Pierre-Jean Luizard, historien, est chercheur au CNRS et membre du Groupe de sociologie des religions et de la laïcité (GSRL) à Paris. Spécialiste du Moyen-Orient, il a séjourné en Irak, au Liban, en Syrie, dans le Golfe et en Egypte. Il est l’auteur de plusieurs ouvrages, dont La Formation de l’Irak contemporain (CNRS Éditions, 2002) ; La Question irakienne (Fayard, 2002 ; nouvelle édition augmentée 2004) ; La Vie de l’ayatollah Mahdî al-Khâlisî par son fils (La Martinière, 2005) ; Le piège Daech (Ed. La découverte, 2015).

Voir la bio »

Atlantico :  Quelles sont les principales oppositions religieuses entre chiites et sunnites, les deux grandes orientations de l’islam ?

Pierre-Jean Luizard : La séparation entre sunnites et chiites n’est pas un schisme. Elle date de la naissance même de l’islam et tourne autour de la question de savoir à qui doit revenir le pouvoir après la mort du Prophète Muhammad. Les sunnites ont soutenu les quatre premiers califes "bien dirigés" (Abou Bakr, Umar, Uthman, Ali) avant d’apporter leurs suffrages à des dynasties (Omeyyades, Abbasides, etc) dont la filiation avec le Prophète semblait mensongère aux partisans d’Ali et de ses descendants (les chiites).
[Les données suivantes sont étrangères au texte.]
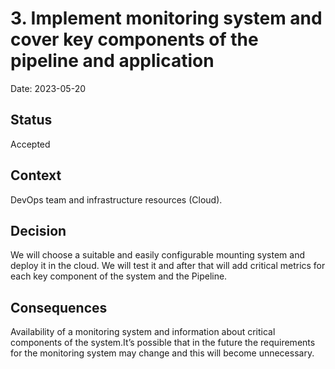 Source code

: # 3. Implement monitoring system and cover key components of the pipeline and application

Date: 2023-05-20

## Status

Accepted

## Context

DevOps team and infrastructure resources (Cloud).

## Decision

We will choose a suitable and easily configurable mounting system and deploy it in the cloud. We will test it and after that will add critical metrics for each key component of the system and the Pipeline.

## Consequences

Availability of a monitoring system and information about critical components of the system.It’s possible that in the future the requirements for the monitoring system may change and this will become unnecessary. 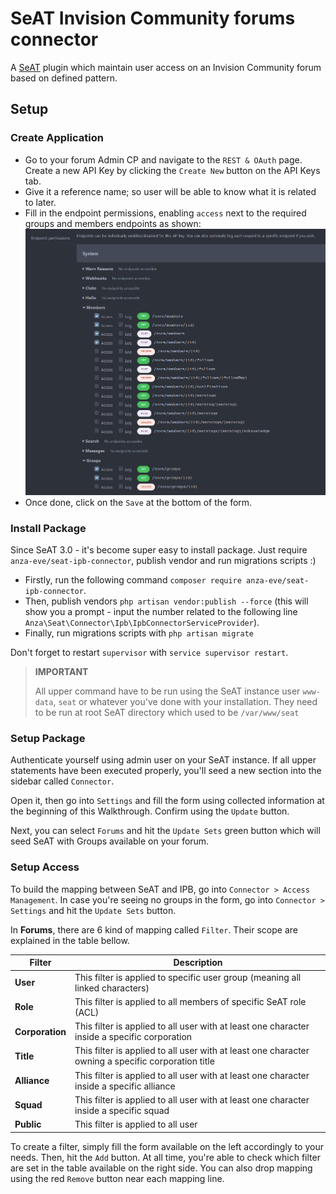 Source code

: # SeAT Invision Community forums connector
A [SeAT](https://github.com/eveseat/seat) plugin which maintain user access on an Invision Community forum based on defined pattern.

## Setup

### Create Application
- Go to your forum Admin CP and navigate to the `REST & OAuth` page. Create a new API Key by clicking the `Create New` button on the API Keys tab.
- Give it a reference name; so user will be able to know what it is related to later.
-  Fill in the endpoint permissions, enabling `access` next to the required groups and members endpoints as shown:
![Endpoint permissions](docs/img/ipb-api-endpoint-permissions.png)
- Once done, click on the `Save` at the bottom of the form.

### Install Package
Since SeAT 3.0 - it's become super easy to install package. Just require `anza-eve/seat-ipb-connector`, publish vendor and run migrations scripts :)

- Firstly, run the following command `composer require anza-eve/seat-ipb-connector`.
- Then, publish vendors `php artisan vendor:publish --force` (this will show you a prompt - input the number related to the following line `Anza\Seat\Connector\Ipb\IpbConnectorServiceProvider`).
- Finally, run migrations scripts with `php artisan migrate`

Don't forget to restart `supervisor` with `service supervisor restart`.

> **IMPORTANT**
>
> All upper command have to be run using the SeAT instance user `www-data`, `seat` or whatever you've done with your installation.
> They need to be run at root SeAT directory which used to be `/var/www/seat`

### Setup Package
Authenticate yourself using admin user on your SeAT instance. If all upper statements have been executed properly, you'll seed a new section into the sidebar called `Connector`.

Open it, then go into `Settings` and fill the form using collected information at the beginning of this Walkthrough. Confirm using the `Update` button.

Next, you can select `Forums` and hit the `Update Sets` green button which will seed SeAT with Groups available on your forum.

### Setup Access
To build the mapping between SeAT and IPB, go into `Connector > Access Management`.
In case you're seeing no groups in the form, go into `Connector > Settings` and hit the `Update Sets` button.

In **Forums**, there are 6 kind of mapping called `Filter`. Their scope are explained in the table bellow.

| Filter          | Description                                                                                        |
| --------------- | -------------------------------------------------------------------------------------------------- |
| **User**        | This filter is applied to specific user group (meaning all linked characters)                      |
| **Role**        | This filter is applied to all members of specific SeAT role (ACL)                                  |
| **Corporation** | This filter is applied to all user with at least one character inside a specific corporation       |
| **Title**       | This filter is applied to all user with at least one character owning a specific corporation title |
| **Alliance**    | This filter is applied to all user with at least one character inside a specific alliance          |
| **Squad**       | This filter is applied to all user with at least one character inside a specific squad             |
| **Public**      | This filter is applied to all user                                                                 |

To create a filter, simply fill the form available on the left accordingly to your needs. Then, hit the `Add` button.
At all time, you're able to check which filter are set in the table available on the right side. You can also drop mapping using the red `Remove` button near each mapping line.
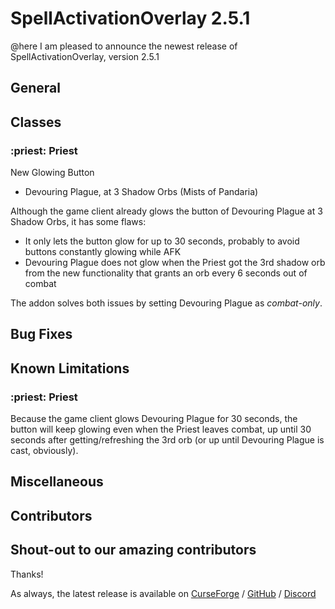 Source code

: # SpellActivationOverlay 2.5.1
@here I am pleased to announce the newest release of SpellActivationOverlay, version 2.5.1
## General
## Classes
### :priest:  Priest
New Glowing Button
- Devouring Plague, at 3 Shadow Orbs (Mists of Pandaria)

Although the game client already glows the button of Devouring Plague at 3 Shadow Orbs, it has some flaws:
- It only lets the button glow for up to 30 seconds, probably to avoid buttons constantly glowing while AFK
- Devouring Plague does not glow when the Priest got the 3rd shadow orb from the new functionality that grants an orb every 6 seconds out of combat

The addon solves both issues by setting Devouring Plague as _combat-only_.
## Bug Fixes
## Known Limitations
### :priest:  Priest
Because the game client glows Devouring Plague for 30 seconds, the button will keep glowing even when the Priest leaves combat, up until 30 seconds after getting/refreshing the 3rd orb (or up until Devouring Plague is cast, obviously).
## Miscellaneous
## Contributors
Shout-out to our amazing contributors
- 
Thanks!

As always, the latest release is available on [CurseForge](https://www.curseforge.com/wow/addons/spellactivationoverlay) / [GitHub](https://github.com/ennvina/spellactivationoverlay/releases/latest) / [Discord](https://discord.com/channels/1013194771969355858/1379111832207228938) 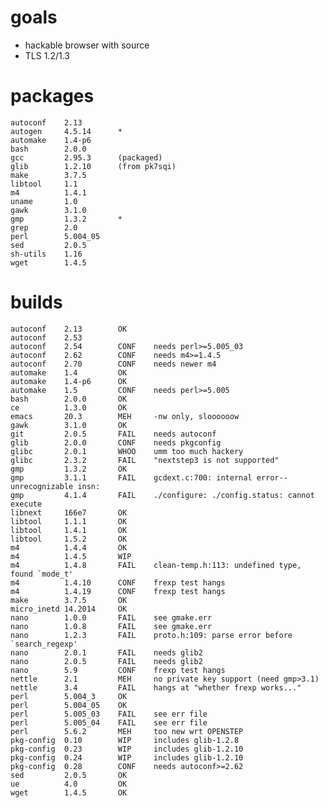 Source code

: 
# goals

* hackable browser with source
* TLS 1.2/1.3

# packages

    autoconf    2.13        
    autogen     4.5.14      *
    automake    1.4-p6
    bash        2.0.0
    gcc         2.95.3      (packaged)
    glib        1.2.10      (from pk7sqi)
    make        3.7.5
    libtool     1.1
    m4          1.4.1
    uname       1.0
    gawk        3.1.0
    gmp         1.3.2       *
    grep        2.0
    perl        5.004_05
    sed         2.0.5
    sh-utils    1.16
    wget        1.4.5
    
# builds

    autoconf    2.13        OK
    autoconf    2.53
    autoconf    2.54        CONF    needs perl>=5.005_03
    autoconf    2.62        CONF    needs m4>=1.4.5
    autoconf    2.70        CONF    needs newer m4
    automake    1.4         OK
    automake    1.4-p6      OK
    automake    1.5         CONF    needs perl>=5.005
    bash        2.0.0       OK
    ce          1.3.0       OK
    emacs       20.3        MEH     -nw only, sloooooow
    gawk        3.1.0       OK
    git         2.0.5       FAIL    needs autoconf
    glib        2.0.0       CONF    needs pkgconfig
    glibc       2.0.1       WHOO    umm too much hackery
    glibc       2.3.2       FAIL    "nextstep3 is not supported"
    gmp         1.3.2       OK	
    gmp         3.1.1       FAIL    gcdext.c:700: internal error--unrecognizable insn:
    gmp         4.1.4       FAIL    ./configure: ./config.status: cannot execute
    libnext     166e7       OK
    libtool     1.1.1       OK
    libtool     1.4.1       OK
    libtool     1.5.2       OK
    m4          1.4.4       OK
    m4          1.4.5       WIP
    m4          1.4.8       FAIL    clean-temp.h:113: undefined type, found `mode_t'
    m4          1.4.10      CONF    frexp test hangs
    m4          1.4.19      CONF    frexp test hangs
    make        3.7.5       OK
    micro_inetd 14.2014     OK
    nano        1.0.0       FAIL    see gmake.err
    nano        1.0.8       FAIL    see gmake.err
    nano        1.2.3       FAIL    proto.h:109: parse error before `search_regexp'
    nano        2.0.1       FAIL    needs glib2
    nano        2.0.5       FAIL    needs glib2
    nano        5.9         CONF    frexp test hangs
    nettle      2.1         MEH     no private key support (need gmp>3.1)
    nettle      3.4         FAIL    hangs at "whether frexp works..."
    perl        5.004_3     OK
    perl        5.004_05    OK
    perl        5.005_03    FAIL    see err file
    perl        5.005_04    FAIL    see err file
    perl        5.6.2       MEH     too new wrt OPENSTEP
    pkg-config  0.10        WIP     includes glib-1.2.8
    pkg-config  0.23        WIP     includes glib-1.2.10
    pkg-config  0.24        WIP     includes glib-1.2.10
    pkg-config  0.28        CONF    needs autoconf>=2.62
    sed         2.0.5       OK
    ue          4.0         OK
    wget        1.4.5       OK

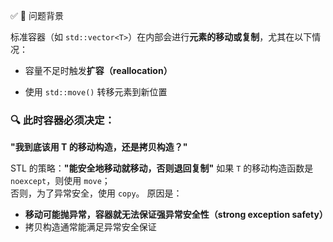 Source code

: ✅ 🧩 问题背景

标准容器（如 `std::vector<T>`）在内部会进行**元素的移动或复制**，尤其在以下情况：

- 容量不足时触发**扩容（reallocation）**
    
- 使用 `std::move()` 转移元素到新位置
    

### 🔍 此时容器必须决定：

**"我到底该用 T 的移动构造，还是拷贝构造？"**

STL 的策略：**"能安全地移动就移动，否则退回复制"**
如果 `T` 的移动构造函数是 `noexcept`，则使用 `move`；  
否则，为了异常安全，使用 `copy`。
原因是：
- **移动可能抛异常，容器就无法保证强异常安全性（strong exception safety）**
- 拷贝构造通常能满足异常安全保证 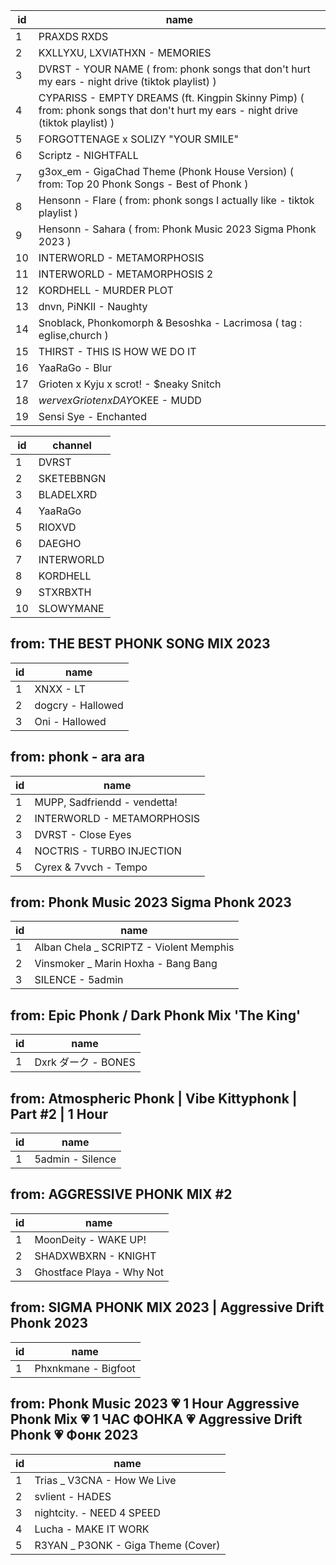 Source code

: id | name
-|-
1 | PRAXDS RXDS
2 | KXLLYXU, LXVIATHXN - MEMORIES
3 | DVRST - YOUR NAME ( from: phonk songs that don't hurt my ears - night drive (tiktok playlist) )
4 | CYPARISS - EMPTY DREAMS (ft. Kingpin Skinny Pimp) ( from: phonk songs that don't hurt my ears - night drive (tiktok playlist) )
5 | FORGOTTENAGE x SOLIZY "YOUR SMILE"
6 | Scriptz - NIGHTFALL
7 | g3ox_em - GigaChad Theme (Phonk House Version) ( from: Top 20 Phonk Songs - Best of Phonk )
8 | Hensonn - Flare  ( from: phonk songs I actually like - tiktok playlist )
9 | Hensonn - Sahara ( from: Phonk Music 2023 Sigma Phonk 2023 )
10 | INTERWORLD - METAMORPHOSIS
11 | INTERWORLD - METAMORPHOSIS 2
12 | KORDHELL - MURDER PLOT
13 | dnvn, PiNKII - Naughty
14 | Snoblack, Phonkomorph & Besoshka - Lacrimosa ( tag : eglise,church )
15 | THIRST - THIS IS HOW WE DO IT
16 | YaaRaGo - Blur
17 | Grioten x Kyju x scrot! - $neaky Snitch
18 | $werve x Grioten x DAY$OKEE - MUDD
19 | Sensi Sye - Enchanted

id | channel
-|-
1  | DVRST
2  | SKETEBBNGN
3  | BLADELXRD
4  | YaaRaGo
5  | RIOXVD
6  | DAEGHO
7  | INTERWORLD
8  | KORDHELL
9  | STXRBXTH
10 | SLOWYMANE

## from: THE BEST PHONK SONG MIX 2023
id | name
-|-
1 | XNXX - LT
2 | dogcry - Hallowed
3 | Oni - Hallowed

## from: phonk - ara ara
id | name
-|-
1 | MUPP, Sadfriendd - vendetta!
2 | INTERWORLD - METAMORPHOSIS
3 | DVRST - Close Eyes
4 | NOCTRIS - TURBO INJECTION
5 | Cyrex & 7vvch - Tempo

## from: Phonk Music 2023 Sigma Phonk 2023
id | name
-|-
1 | Alban Chela _ SCRIPTZ - Violent Memphis
2 | Vinsmoker _ Marin Hoxha - Bang Bang
3 | SILENCE - 5admin

## from: Epic Phonk / Dark Phonk Mix 'The King'
id | name
-|-
1 | Dxrk ダーク - BONES

## from: Atmospheric Phonk | Vibe Kittyphonk | Part #2 | 1 Hour
id | name
-|-
1 | 5admin - Silence

## from: AGGRESSIVE PHONK MIX #2
id | name
-|-
1 | MoonDeity - WAKE UP!
2 | SHADXWBXRN - KNIGHT
3 | Ghostface Playa - Why Not

## from: SIGMA PHONK MIX 2023 | Aggressive Drift Phonk 2023
id | name
-|-
1 | Phxnkmane - Bigfoot

## from: Phonk Music 2023 💗 1 Hour Aggressive Phonk Mix 💗 1 ЧАС ФОНКА 💗 Aggressive Drift Phonk 💗 Фонк 2023
id | name
-|-
1 | Trias _ V3CNA - How We Live
2 | svlient - HADES
3 | nightcity. - NEED 4 SPEED
4 | Lucha - MAKE IT WORK
5 | R3YAN _ P3ONK - Giga Theme (Cover)
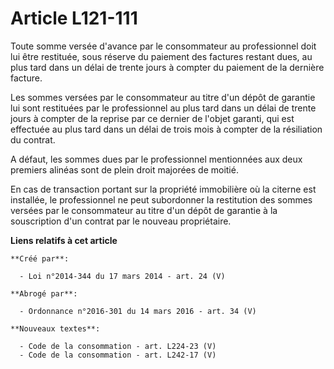 # Article L121-111

Toute somme versée d'avance par le consommateur au professionnel doit lui être restituée, sous réserve du paiement des
factures restant dues, au plus tard dans un délai de trente jours à compter du paiement de la dernière facture.

Les sommes versées par le consommateur au titre d'un dépôt de garantie lui sont restituées par le professionnel au plus tard
dans un délai de trente jours à compter de la reprise par ce dernier de l'objet garanti, qui est effectuée au plus tard dans
un délai de trois mois à compter de la résiliation du contrat.

A défaut, les sommes dues par le professionnel mentionnées aux deux premiers alinéas sont de plein droit majorées de moitié.

En cas de transaction portant sur la propriété immobilière où la citerne est installée, le professionnel ne peut subordonner
la restitution des sommes versées par le consommateur au titre d'un dépôt de garantie à la souscription d'un contrat par le
nouveau propriétaire.

**Liens relatifs à cet article**

	**Créé par**:

	  - Loi n°2014-344 du 17 mars 2014 - art. 24 (V)

	**Abrogé par**:

	  - Ordonnance n°2016-301 du 14 mars 2016 - art. 34 (V)

	**Nouveaux textes**:

	  - Code de la consommation - art. L224-23 (V)
	  - Code de la consommation - art. L242-17 (V)
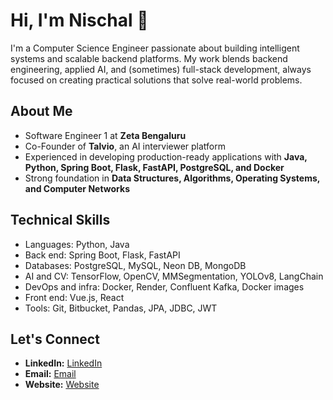 # Hi, I'm Nischal 👋

I'm a Computer Science Engineer passionate about building intelligent systems and scalable backend platforms. My work blends backend engineering, applied AI, and (sometimes) full-stack development, always focused on creating practical solutions that solve real-world problems.

## About Me
- Software Engineer 1 at **Zeta Bengaluru**
- Co-Founder of **Talvio**, an AI interviewer platform
- Experienced in developing production-ready applications with **Java, Python, Spring Boot, Flask, FastAPI, PostgreSQL, and Docker**
- Strong foundation in **Data Structures, Algorithms, Operating Systems, and Computer Networks**

## Technical Skills
- Languages: Python, Java
- Back end: Spring Boot, Flask, FastAPI
- Databases: PostgreSQL, MySQL, Neon DB, MongoDB
- AI and CV: TensorFlow, OpenCV, MMSegmentation, YOLOv8, LangChain
- DevOps and infra: Docker, Render, Confluent Kafka, Docker images
- Front end: Vue.js, React
- Tools: Git, Bitbucket, Pandas, JPA, JDBC, JWT

## Let's Connect
- **LinkedIn:** [LinkedIn](https://www.linkedin.com/in/nischalkashyap)
- **Email:** [Email](mailto:nischalkashyap56@gmail.com) 
- **Website:** [Website](https://github.com/nischalkashyap)

<!--
**nischalkashyap56/nischalkashyap56** is a ✨ _special_ ✨ repository because its `README.md` (this file) appears on your GitHub profile.
-->
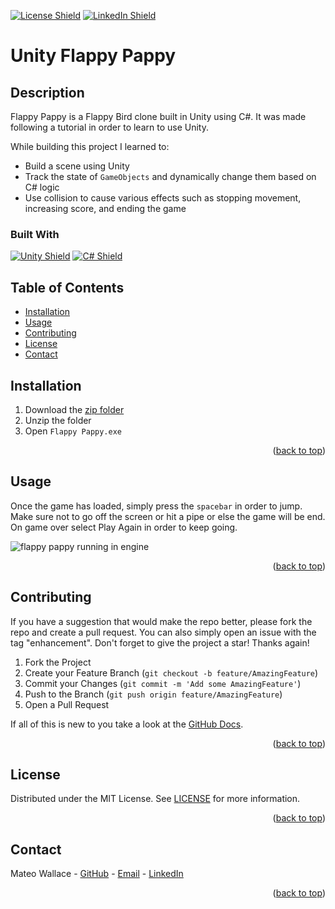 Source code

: <p id="readme-top"></p>

[![License Shield](https://img.shields.io/badge/License-MIT-success?style=for-the-badge)](./LICENSE) [![LinkedIn Shield](https://img.shields.io/badge/LinkedIn-555555?style=for-the-badge&logo=linkedin)](https://www.linkedin.com/in/mateo-wallace/)

# Unity Flappy Pappy

## Description

Flappy Pappy is a Flappy Bird clone built in Unity using C#. It was made following a tutorial in order to learn to use Unity.

While building this project I learned to:

- Build a scene using Unity
- Track the state of `GameObjects` and dynamically change them based on C# logic
- Use collision to cause various effects such as stopping movement, increasing score, and ending the game

### Built With

[![Unity Shield](https://img.shields.io/badge/Unity-000000?&style=for-the-badge&logo=unity&logoColor=white)](https://unity.com/)
[![C# Shield](https://img.shields.io/badge/C_Sharp-239120?&style=for-the-badge&logo=csharp&logoColor=white)](https://learn.microsoft.com/en-us/dotnet/csharp/)

## Table of Contents

- [Installation](#installation)
- [Usage](#usage)
- [Contributing](#contributing)
- [License](#license)
- [Contact](#contact)

## Installation

1. Download the [zip folder](https://docs.google.com/uc?export=download&id=1Q-W8ncSvZraNolhAbg8WiZCEHH4iVAJz)
1. Unzip the folder
1. Open `Flappy Pappy.exe`

<p align="right">(<a href="#readme-top">back to top</a>)</p>

## Usage

Once the game has loaded, simply press the `spacebar` in order to jump. Make sure not to go off the screen or hit a pipe or else the game will be end. On game over select Play Again in order to keep going. 

![flappy pappy running in engine](./img/deployed.gif)

<p align="right">(<a href="#readme-top">back to top</a>)</p>

## Contributing

If you have a suggestion that would make the repo better, please fork the repo and create a pull request. You can also simply open an issue with the tag "enhancement". Don't forget to give the project a star! Thanks again!

1. Fork the Project
1. Create your Feature Branch (`git checkout -b feature/AmazingFeature`)
1. Commit your Changes (`git commit -m 'Add some AmazingFeature'`)
1. Push to the Branch (`git push origin feature/AmazingFeature`)
1. Open a Pull Request

If all of this is new to you take a look at the [GitHub Docs](https://docs.github.com/en/get-started/quickstart/fork-a-repo).

<p align="right">(<a href="#readme-top">back to top</a>)</p>

## License

Distributed under the MIT License. See [LICENSE](./LICENSE) for more information.

<p align="right">(<a href="#readme-top">back to top</a>)</p>

## Contact

Mateo Wallace - [GitHub](https://github.com/Mateo-Wallace) - [Email](mailto:mateo.t.wallace@gmail.com) - [LinkedIn](https://www.linkedin.com/in/mateo-wallace/)

<p align="right">(<a href="#readme-top">back to top</a>)</p>
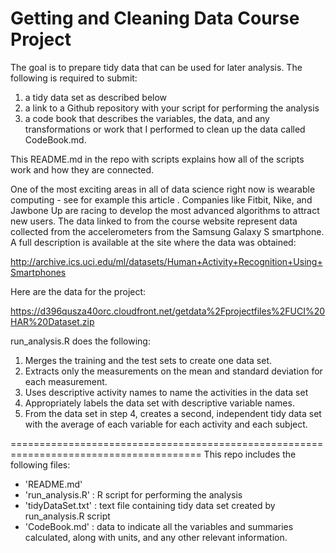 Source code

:# Getting and Cleaning Data Course Project

The goal is to prepare tidy data that can be used for later analysis. 
The following is required to submit: 
  1) a tidy data set as described below
  2) a link to a Github repository with your script for performing the analysis
  3) a code book that describes the variables, the data, and any transformations or work that I performed to clean up the data called CodeBook.md. 

This README.md in the repo with scripts explains how all of the scripts work and how they are connected.

One of the most exciting areas in all of data science right now is wearable computing - see for example this article . Companies like Fitbit, Nike, and Jawbone Up are racing to develop the most advanced algorithms to attract new users. The data linked to from the course website represent data collected from the accelerometers from the Samsung Galaxy S smartphone. A full description is available at the site where the data was obtained:

http://archive.ics.uci.edu/ml/datasets/Human+Activity+Recognition+Using+Smartphones 

Here are the data for the project:

 https://d396qusza40orc.cloudfront.net/getdata%2Fprojectfiles%2FUCI%20HAR%20Dataset.zip  

run_analysis.R does the following: 

1. Merges the training and the test sets to create one data set.
2. Extracts only the measurements on the mean and standard deviation for each measurement. 
3. Uses descriptive activity names to name the activities in the data set
4. Appropriately labels the data set with descriptive variable names. 
5. From the data set in step 4, creates a second, independent tidy data set with the average of each variable for each activity and each subject.

=======================================================================================
This repo includes the following files:
- 'README.md'
- 'run_analysis.R' : R script for performing the analysis
- 'tidyDataSet.txt' : text file containing tidy data set created by run_analysis.R script
- 'CodeBook.md' : data to indicate all the variables and summaries calculated, along with units, and any other relevant information.
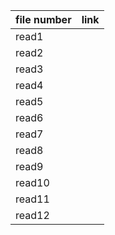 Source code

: 
file number  | link
------------ | -------------
read1        | 
read2        | 
read3        | 
read4        | 
read5        | 
read6        | 
read7        | 
read8        | 
read9        | 
read10       | 
read11       | 
read12       |  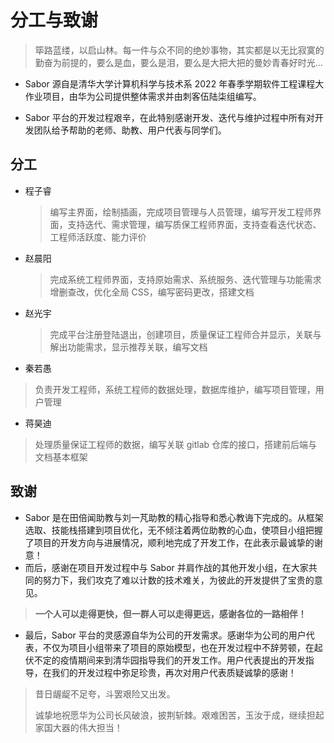 # 分工与致谢

> 筚路蓝缕，以启山林。每一件与众不同的绝妙事物，其实都是以无比寂寞的勤奋为前提的，要么是血，要么是泪，要么是大把大把的曼妙青春好时光…

- Sabor 源自是清华大学计算机科学与技术系 2022 年春季学期软件工程课程大作业项目，由华为公司提供整体需求并由刺客伍陆柒组编写。

- Sabor 平台的开发过程艰辛，在此特别感谢开发、迭代与维护过程中所有对开发团队给予帮助的老师、助教、用户代表与同学们。

## 分工

- 程子睿

  >  编写主界面，绘制插画，完成项目管理与人员管理，编写开发工程师界面，支持迭代、需求管理，编写质保工程师界面，支持查看迭代状态、工程师活跃度、能力评价

- 赵晨阳

  > 完成系统工程师界面，支持原始需求、系统服务、迭代管理与功能需求增删查改，优化全局 CSS，编写密码更改，搭建文档

- 赵光宇

  > 完成平台注册登陆退出，创建项目，质量保证工程师合并显示，关联与解出功能需求，显示推荐关联，编写文档

- 秦若愚

> 负责开发工程师，系统工程师的数据处理，数据库维护，编写项目管理，用户管理

- 蒋昊迪

> 处理质量保证工程师的数据，编写关联 gitlab 仓库的接口，搭建前后端与文档基本框架

## 致谢

- Sabor 是在田倍闻助教与刘一芃助教的精心指导和悉心教诲下完成的。从框架选取、技能栈搭建到项目优化，无不倾注着两位助教的心血，使项目小组把握了项目的开发方向与进展情况，顺利地完成了开发工作，在此表示最诚挚的谢意！
- 而后，感谢在项目开发过程中与 Sabor 并肩作战的其他开发小组，在大家共同的努力下，我们攻克了难以计数的技术难关，为彼此的开发提供了宝贵的意见。

>**一个人可以走得更快，但一群人可以走得更远，感谢各位的一路相伴！**

- 最后，Sabor 平台的灵感源自华为公司的开发需求。感谢华为公司的用户代表，不仅为项目小组带来了项目的原始模型，也在开发过程中不辞劳顿，在起伏不定的疫情期间来到清华园指导我们的开发工作。用户代表提出的开发指导，在我们的开发过程中弥足珍贵，再次对用户代表质疑诚挚的感谢！

>  昔日龌龊不足夸，斗罢艰险又出发。
>
>  诚挚地祝愿华为公司长风破浪，披荆斩棘。艰难困苦，玉汝于成，继续担起家国大器的伟大担当！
Les chiites ont soutenu Ali, face aux Omeyyades, puis une lignée de douze Imams infaillibles, descendant directs du Prophète. Le douzième Imam a été occulté en 874 et, depuis, les chiites attendent son retour, celui-ci étant le seul détenteur légitime des pouvoirs spirituels et temporels. En conséquence, les pouvoirs sunnites successifs n'ont pas été reconnus comme légitimes par les chiites. Cependant, l’opposition actuelle entre les deux communautés ressort de causes apparues à l’époque moderne. Le chiisme a connu un processus accéléré de cléricalisation qui a abouti au triomphe, à la fin du 18ème siècle, de la tendance rationaliste. L’usage de la raison est devenu un pilier de l’islam chiite et cet ijtihâd a été une distinction reconnue aux seuls mujtahid (celui habilité par sa science religieuse à pratiquer l’ijtihad), qui sont les ayatollahs d’aujourd’hui. Au même moment, l’autorité religieuse sunnite continuait à être liée aux Etats en place, notamment à l’Etat ottoman qui avait récupéré à son profit la fonction califale.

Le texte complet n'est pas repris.